One benchmark in the evaluation of clinical integration provider networks was the FTC’s 2002 staff advisory opinion in MedSouth, Inc. At that time, although the FTC determined that MedSouth’s clinical integration program did not violate the antitrust prohibition on collective bargaining, the Advisory Opinion indicated that the FTC reserved the right to come back and monitor MedSouth’s activities in practice. The staff has now done so, and on June 18, 2007 issued a follow-up letter to MedSouth that indicated that the staff had no reason to rescind or modify the views it expressed in 2002.
Two areas that are highly scrutinized for anticompetitive effects in analyzing the competitive effects of a provider network under the rule of reason include the potential misuse of collected price information to facilitate unjustified and unlawful price agreements by the network participants when doing business outside the joint venture and the exercise of market power by the joint venture itself, due to its size or methods of doing business. In it’s follow-up letter, the FTC focused on the following aspects of MedSouth’s clinically integrated provider network: 1) integrative activities by the MedSouth physicians through MedSouth’s operations and programs; 2) the extent to which potential efficiencies had resulted from, and were continuing to be attained, as a result of that integration; and 3) aspects of MedSouth’s network structure and operation that were relevant to ascertaining its ability to exercise market power or otherwise adversely affect competition in the market.
In analyzing aspects of MedSouth’s network structure and ability to exercise market power in it’s Denver market, the FTC noted in its follow-up letter that the MedSouth program has had trouble gaining physician and provider support. MedSouth now has substantially fewer participating physicians than at its inception in both the primary care and specialty physician categories. At the time of the FTC’s 2002 letter, MedSouth had 415 participating physicians, 100 of whom were primary care physicians and 315 of whom were specialists. In response to the FTC’s 2007 follow-up inquiries, MedSouth reported only 280 total physician members- 75 primary care physicians and 205 specialists. While the FTC noted that these gaps could theoretically adversely affect the program’s ability to monitor and coordinate patients’ care, the staff was satisfied that these gaps would not have detrimental effects upon the program’s efficiency and quality improvement goals as most of its practice guidelines focused upon chronic conditions and diseases, which did not require the participation of specialists in the network.
However, although a program like MedSouth’s may operate with a limited number of participating physicians, the question remains whether a clinical integration provider network can achieve its goal of cost efficiency while doing so.
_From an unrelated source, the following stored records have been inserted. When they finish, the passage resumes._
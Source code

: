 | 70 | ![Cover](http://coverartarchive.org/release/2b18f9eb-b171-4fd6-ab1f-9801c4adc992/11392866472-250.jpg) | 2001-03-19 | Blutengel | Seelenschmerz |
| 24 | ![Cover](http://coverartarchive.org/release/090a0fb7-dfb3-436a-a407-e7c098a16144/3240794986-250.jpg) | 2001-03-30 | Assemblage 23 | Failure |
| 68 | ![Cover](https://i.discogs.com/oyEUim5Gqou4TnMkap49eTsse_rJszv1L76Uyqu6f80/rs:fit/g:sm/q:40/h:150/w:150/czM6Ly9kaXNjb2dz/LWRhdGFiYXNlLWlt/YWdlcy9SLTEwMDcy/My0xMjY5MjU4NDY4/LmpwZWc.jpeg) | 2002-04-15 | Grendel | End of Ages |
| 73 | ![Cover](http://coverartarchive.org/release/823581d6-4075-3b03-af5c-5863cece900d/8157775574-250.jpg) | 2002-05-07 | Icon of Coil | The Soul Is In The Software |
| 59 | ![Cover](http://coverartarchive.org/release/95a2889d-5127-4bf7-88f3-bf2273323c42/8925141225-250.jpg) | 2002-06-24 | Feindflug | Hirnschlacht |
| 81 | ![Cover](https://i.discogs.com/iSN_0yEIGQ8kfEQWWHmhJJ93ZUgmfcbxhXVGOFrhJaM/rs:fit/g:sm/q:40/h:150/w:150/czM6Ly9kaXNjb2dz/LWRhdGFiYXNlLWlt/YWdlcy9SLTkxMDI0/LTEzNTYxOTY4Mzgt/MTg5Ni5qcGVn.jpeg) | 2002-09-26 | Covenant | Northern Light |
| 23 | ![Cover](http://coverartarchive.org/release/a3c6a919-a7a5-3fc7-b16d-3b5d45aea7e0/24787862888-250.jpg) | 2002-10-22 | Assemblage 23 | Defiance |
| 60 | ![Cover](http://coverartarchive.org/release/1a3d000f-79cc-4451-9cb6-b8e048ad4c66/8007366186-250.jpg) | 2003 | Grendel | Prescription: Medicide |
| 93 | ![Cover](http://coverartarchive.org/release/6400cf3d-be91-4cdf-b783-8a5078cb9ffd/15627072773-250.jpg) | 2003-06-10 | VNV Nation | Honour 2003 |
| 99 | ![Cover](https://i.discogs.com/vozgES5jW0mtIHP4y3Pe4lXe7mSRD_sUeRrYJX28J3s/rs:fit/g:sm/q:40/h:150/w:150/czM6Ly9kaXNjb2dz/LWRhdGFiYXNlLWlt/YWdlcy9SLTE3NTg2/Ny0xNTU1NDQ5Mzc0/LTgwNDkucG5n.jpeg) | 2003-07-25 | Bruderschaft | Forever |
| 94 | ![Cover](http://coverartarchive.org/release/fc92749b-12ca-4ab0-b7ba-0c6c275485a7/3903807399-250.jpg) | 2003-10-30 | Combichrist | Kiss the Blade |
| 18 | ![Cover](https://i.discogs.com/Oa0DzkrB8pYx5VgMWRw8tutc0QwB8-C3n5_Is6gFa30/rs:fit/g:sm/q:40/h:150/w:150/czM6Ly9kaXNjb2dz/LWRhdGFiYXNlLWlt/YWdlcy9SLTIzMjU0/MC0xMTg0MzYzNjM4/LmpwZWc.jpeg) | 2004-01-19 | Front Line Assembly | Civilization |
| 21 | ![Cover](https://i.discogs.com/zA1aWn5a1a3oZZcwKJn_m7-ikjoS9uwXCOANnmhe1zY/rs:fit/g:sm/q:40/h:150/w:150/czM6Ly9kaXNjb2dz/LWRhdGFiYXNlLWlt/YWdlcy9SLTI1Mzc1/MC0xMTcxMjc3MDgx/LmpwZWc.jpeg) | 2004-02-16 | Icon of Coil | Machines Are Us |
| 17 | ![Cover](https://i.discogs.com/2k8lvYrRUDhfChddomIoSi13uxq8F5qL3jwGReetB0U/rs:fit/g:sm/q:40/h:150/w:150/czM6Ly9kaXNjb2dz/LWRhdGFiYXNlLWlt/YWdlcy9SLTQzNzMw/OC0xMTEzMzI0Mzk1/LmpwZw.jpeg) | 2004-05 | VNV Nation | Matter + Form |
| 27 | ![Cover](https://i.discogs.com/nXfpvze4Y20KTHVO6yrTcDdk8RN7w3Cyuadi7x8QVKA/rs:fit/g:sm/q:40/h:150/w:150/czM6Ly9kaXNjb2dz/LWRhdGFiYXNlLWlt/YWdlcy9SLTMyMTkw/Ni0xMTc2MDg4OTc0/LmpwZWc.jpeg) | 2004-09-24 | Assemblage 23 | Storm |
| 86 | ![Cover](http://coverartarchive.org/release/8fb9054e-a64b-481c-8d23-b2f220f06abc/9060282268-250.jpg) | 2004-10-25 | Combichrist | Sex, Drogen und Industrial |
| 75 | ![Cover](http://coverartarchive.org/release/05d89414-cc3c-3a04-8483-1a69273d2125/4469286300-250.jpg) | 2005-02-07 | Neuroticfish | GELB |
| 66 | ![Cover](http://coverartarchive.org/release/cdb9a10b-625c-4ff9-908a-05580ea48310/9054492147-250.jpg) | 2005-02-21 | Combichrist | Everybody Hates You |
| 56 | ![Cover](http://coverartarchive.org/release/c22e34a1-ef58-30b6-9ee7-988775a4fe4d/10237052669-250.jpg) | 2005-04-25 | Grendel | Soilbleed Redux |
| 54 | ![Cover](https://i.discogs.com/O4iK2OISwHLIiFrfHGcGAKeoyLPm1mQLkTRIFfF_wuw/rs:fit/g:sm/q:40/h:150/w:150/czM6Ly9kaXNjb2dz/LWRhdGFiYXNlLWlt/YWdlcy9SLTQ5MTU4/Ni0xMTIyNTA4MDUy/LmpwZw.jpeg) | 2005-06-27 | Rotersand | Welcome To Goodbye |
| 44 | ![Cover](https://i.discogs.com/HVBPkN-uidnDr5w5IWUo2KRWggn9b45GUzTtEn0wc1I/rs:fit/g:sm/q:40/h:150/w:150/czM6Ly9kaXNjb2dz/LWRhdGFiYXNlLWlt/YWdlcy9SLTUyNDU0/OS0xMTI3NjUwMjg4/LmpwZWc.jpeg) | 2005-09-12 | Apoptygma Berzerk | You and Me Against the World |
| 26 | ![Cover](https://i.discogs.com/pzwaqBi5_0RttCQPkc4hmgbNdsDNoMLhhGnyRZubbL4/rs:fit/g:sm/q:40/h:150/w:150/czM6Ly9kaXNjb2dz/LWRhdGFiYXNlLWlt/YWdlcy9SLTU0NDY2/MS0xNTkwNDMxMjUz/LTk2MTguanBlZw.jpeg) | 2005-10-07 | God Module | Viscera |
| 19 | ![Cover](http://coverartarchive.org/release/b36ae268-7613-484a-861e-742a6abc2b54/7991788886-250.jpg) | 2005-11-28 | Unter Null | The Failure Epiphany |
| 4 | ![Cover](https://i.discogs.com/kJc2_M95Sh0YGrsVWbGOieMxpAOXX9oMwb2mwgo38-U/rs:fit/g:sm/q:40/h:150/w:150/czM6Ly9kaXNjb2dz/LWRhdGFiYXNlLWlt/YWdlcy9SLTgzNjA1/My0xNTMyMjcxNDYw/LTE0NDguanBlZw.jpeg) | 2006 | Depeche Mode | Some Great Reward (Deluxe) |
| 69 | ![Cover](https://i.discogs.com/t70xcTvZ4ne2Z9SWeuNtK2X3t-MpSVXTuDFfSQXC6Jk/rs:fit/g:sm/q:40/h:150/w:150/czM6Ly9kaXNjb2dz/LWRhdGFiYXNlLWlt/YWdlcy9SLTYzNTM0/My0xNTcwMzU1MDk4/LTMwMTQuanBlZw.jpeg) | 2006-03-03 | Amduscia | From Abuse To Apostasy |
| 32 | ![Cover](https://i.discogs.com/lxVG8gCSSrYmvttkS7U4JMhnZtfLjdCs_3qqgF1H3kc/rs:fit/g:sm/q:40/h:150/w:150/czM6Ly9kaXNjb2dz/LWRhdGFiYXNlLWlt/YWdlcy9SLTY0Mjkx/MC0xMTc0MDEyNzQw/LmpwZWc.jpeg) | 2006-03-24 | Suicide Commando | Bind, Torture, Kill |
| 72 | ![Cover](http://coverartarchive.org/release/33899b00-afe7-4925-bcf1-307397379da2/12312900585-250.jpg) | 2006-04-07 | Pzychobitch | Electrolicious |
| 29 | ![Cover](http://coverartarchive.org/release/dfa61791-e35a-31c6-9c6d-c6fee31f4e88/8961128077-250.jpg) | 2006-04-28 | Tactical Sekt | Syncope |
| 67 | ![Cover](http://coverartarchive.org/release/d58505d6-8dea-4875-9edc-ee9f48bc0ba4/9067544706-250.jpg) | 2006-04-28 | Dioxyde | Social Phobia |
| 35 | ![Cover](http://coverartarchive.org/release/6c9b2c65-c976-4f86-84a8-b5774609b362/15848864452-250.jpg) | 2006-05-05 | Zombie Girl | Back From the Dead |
In it’s follow up letter, the FTC noted that this reduction “may well be indicative that a program of clinical integration requires very serious commitment and effort by physicians to engage in the activities that are necessary to achieve the beneficial objectives of such a program, as well as physician’ weighing of the economic costs and benefits of participating in such a program. This may be instructive for other provider networks, particularly one involving large numbers of physicians, regarding the practical realities and potential difficulties inherent in coordinating and clinically integrating the care provided to numerous enrollees through a network comprising many independent physician practices.” Although not passing judgment on the merits of a clinical integration program, the FTC acknowledges that this type of program may be a difficult sell to physicians as a result of the enormous commitment.
The question remains: who’s buying into clinical integration and is it really a viable option for collective bargaining?